The announcement actually clarifies the rules around something that has been in place since April 6th, 2022 and, crucially, extends the deadline from May 1st to December 31st, 2023. While this applies to more people than just those who qualify for Public Service Loan Forgiveness (PSLF), that’s what I’m going to focus on for my audience. There are four important pieces to the IDR waiver, although I suspect the last one is going to have the largest impact on folks.

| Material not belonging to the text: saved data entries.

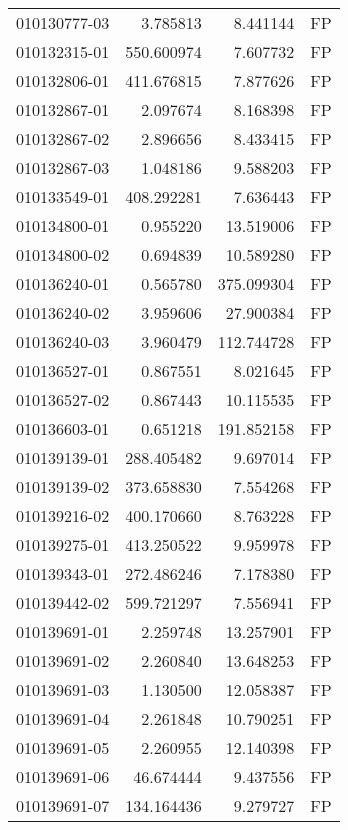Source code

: \begin{tabular}{lrrl}
010130777-03 &    3.785813 &       8.441144 &   FP \\
010132315-01 &  550.600974 &       7.607732 &   FP \\
010132806-01 &  411.676815 &       7.877626 &   FP \\
010132867-01 &    2.097674 &       8.168398 &   FP \\
010132867-02 &    2.896656 &       8.433415 &   FP \\
010132867-03 &    1.048186 &       9.588203 &   FP \\
010133549-01 &  408.292281 &       7.636443 &   FP \\
010134800-01 &    0.955220 &      13.519006 &   FP \\
010134800-02 &    0.694839 &      10.589280 &   FP \\
010136240-01 &    0.565780 &     375.099304 &   FP \\
010136240-02 &    3.959606 &      27.900384 &   FP \\
010136240-03 &    3.960479 &     112.744728 &   FP \\
010136527-01 &    0.867551 &       8.021645 &   FP \\
010136527-02 &    0.867443 &      10.115535 &   FP \\
010136603-01 &    0.651218 &     191.852158 &   FP \\
010139139-01 &  288.405482 &       9.697014 &   FP \\
010139139-02 &  373.658830 &       7.554268 &   FP \\
010139216-02 &  400.170660 &       8.763228 &   FP \\
010139275-01 &  413.250522 &       9.959978 &   FP \\
010139343-01 &  272.486246 &       7.178380 &   FP \\
010139442-02 &  599.721297 &       7.556941 &   FP \\
010139691-01 &    2.259748 &      13.257901 &   FP \\
010139691-02 &    2.260840 &      13.648253 &   FP \\
010139691-03 &    1.130500 &      12.058387 &   FP \\
010139691-04 &    2.261848 &      10.790251 &   FP \\
010139691-05 &    2.260955 &      12.140398 &   FP \\
010139691-06 &   46.674444 &       9.437556 &   FP \\
010139691-07 &  134.164436 &       9.279727 &   FP \\

\end{tabular}
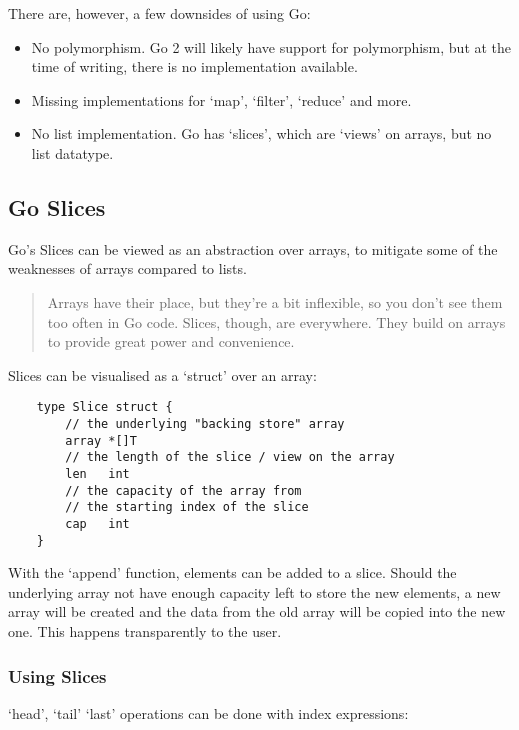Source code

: There are, however, a few downsides of using Go:

\begin{itemize}
    \item No polymorphism. Go 2 will likely have support for polymorphism, but at the time of writing,
        there is no implementation available.
    \item Missing implementations for `map', `filter', `reduce' and more.
    \item No list implementation. Go has `slices', which are `views' on arrays, but
        no list datatype.
\end{itemize}

\subsection{Go Slices}

Go's Slices can be viewed as an abstraction over arrays, to mitigate some of the weaknesses of arrays
compared to lists.

\begin{quote}
    Arrays have their place, but they're a bit inflexible, so you don't see them too often in Go code.
    Slices, though, are everywhere. They build on arrays to provide great power and convenience.\cite{golang-slices}
\end{quote}

Slices can be visualised as a `struct' over an array:

\begin{verbatim}
    type Slice struct {
        // the underlying "backing store" array
        array *[]T
        // the length of the slice / view on the array
        len   int
        // the capacity of the array from
        // the starting index of the slice
        cap   int
    }
\end{verbatim}

With the `append' function, elements can be added to a slice. Should the underlying array not have enough
capacity left to store the new elements, a new array will be created and the data from the old array will
be copied into the new one. This happens transparently to the user.

\subsubsection{Using Slices}

`head', `tail' `last' operations can be done with index expressions:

  1. Any time in repayment since October 2007 qualifies toward PSLF if you were in public service employment. Previously it only counted if you were in an income-based repayment plan but, now, if you were in any kind of payment plan it will count.
  2. Months you were in forbearance will now count as “payments” toward your 120 payments for PSLF. Previously, any months you were in forbearance didn’t count toward PSLF, so the time until your loans would be forgiven could be extended beyond ten years (120 payments). (Note that there are some details here, like you have to have been in forbearance for at least 12 consecutive months or an aggregate of 36 months.) So, for example, if you were in forbearance for two years, those 24 months will now count toward the 120 months needed for forgiveness.
  3. Any months of deferment prior to 2013 will count as repayment (except in-school deferment). This one will not apply to as many folks, but if you had any deferments prior to 2013 that were not in-school deferments, these will now count toward your 120 payments (assuming you had eligible employment).
  4. If you consolidate multiple student loans you will get the longest payment history on those loans. This one is huge for many folks. Let’s say you had undergraduate student loans, became a teacher, and then taught for five years. You then decided to get your Master’s degree and took out additional student loans for that. If you consolidate your loans together before December 31st, those five years (60 months) of payments you made on your undergraduate loans will now also count as 60 months toward forgiveness on your graduate loans. (If you don’t consolidate, then the graduate loans would have 0 months of payment history, so while it will only take 5 more years for your undergrad loans to be forgiven, it would take 10 more years for those graduate loans to be forgiven.)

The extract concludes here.